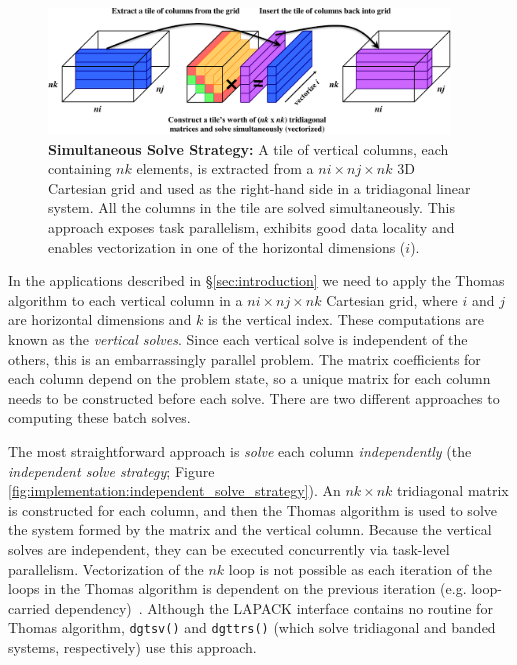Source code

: \documentclass{sig-alternate-05-2015}
\begin{document}
\begin{figure}[!bt]
  \centering
  \caption{
    \textbf{Simultaneous Solve Strategy:} A tile of vertical columns, each 
      containing \(nk\) elements, is extracted from a \(ni \times nj \times nk\)
      3D Cartesian grid and used as the right-hand side in a tridiagonal linear
      system.
    All the columns in the tile are solved simultaneously.
    This approach exposes task parallelism, exhibits good data locality and
      enables vectorization in one of the horizontal dimensions (\(i\)).
  }
  \label{fig:implementation:simultaneous_solve_strategy}
  \includegraphics[width=0.95\textwidth]{figures/simultaneous_solve.pdf}
\end{figure}

In the applications described in \S\ref{sec:introduction} we need to apply the
  Thomas algorithm to each vertical column in a \(ni \times nj \times nk\)
  Cartesian grid, where \(i\) and \(j\) are horizontal dimensions and \(k\) is
  the vertical index.
These computations are known as the \emph{vertical solves}.
Since each vertical solve is independent of the others, this is an
  embarrassingly parallel problem.
The matrix coefficients for each column depend on the problem state, so a
  unique matrix for each column needs to be constructed before each solve.
There are two different approaches to computing these batch solves.

The most straightforward approach is \emph{solve} each column
  \emph{independently} (the \emph{independent solve strategy}; Figure
  \ref{fig:implementation:independent_solve_strategy}).
An \(nk \times nk\) tridiagonal matrix is constructed for each column, and then
  the Thomas algorithm is used to solve the system formed by the matrix and the
  vertical column.
Because the vertical solves are independent, they can be executed concurrently
  via task-level parallelism.
Vectorization of the \(nk\) loop is not possible as each iteration of the loops
  in the Thomas algorithm is dependent on the previous iteration (e.g.
  loop-carried dependency)~\cite{povitsky}.
Although the LAPACK interface contains no routine for Thomas algorithm,
  \lstinline{dgtsv()} and \lstinline{dgttrs()} (which solve tridiagonal and
  banded systems, respectively) use this approach.
\end{document}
■ ■ ■
For each line of the material that includes the word "Cartesian", make a copy.

• Output for this task:
      3D Cartesian grid and used as the right-hand side in a tridiagonal linear
  Cartesian grid, where \(i\) and \(j\) are horizontal dimensions and \(k\) is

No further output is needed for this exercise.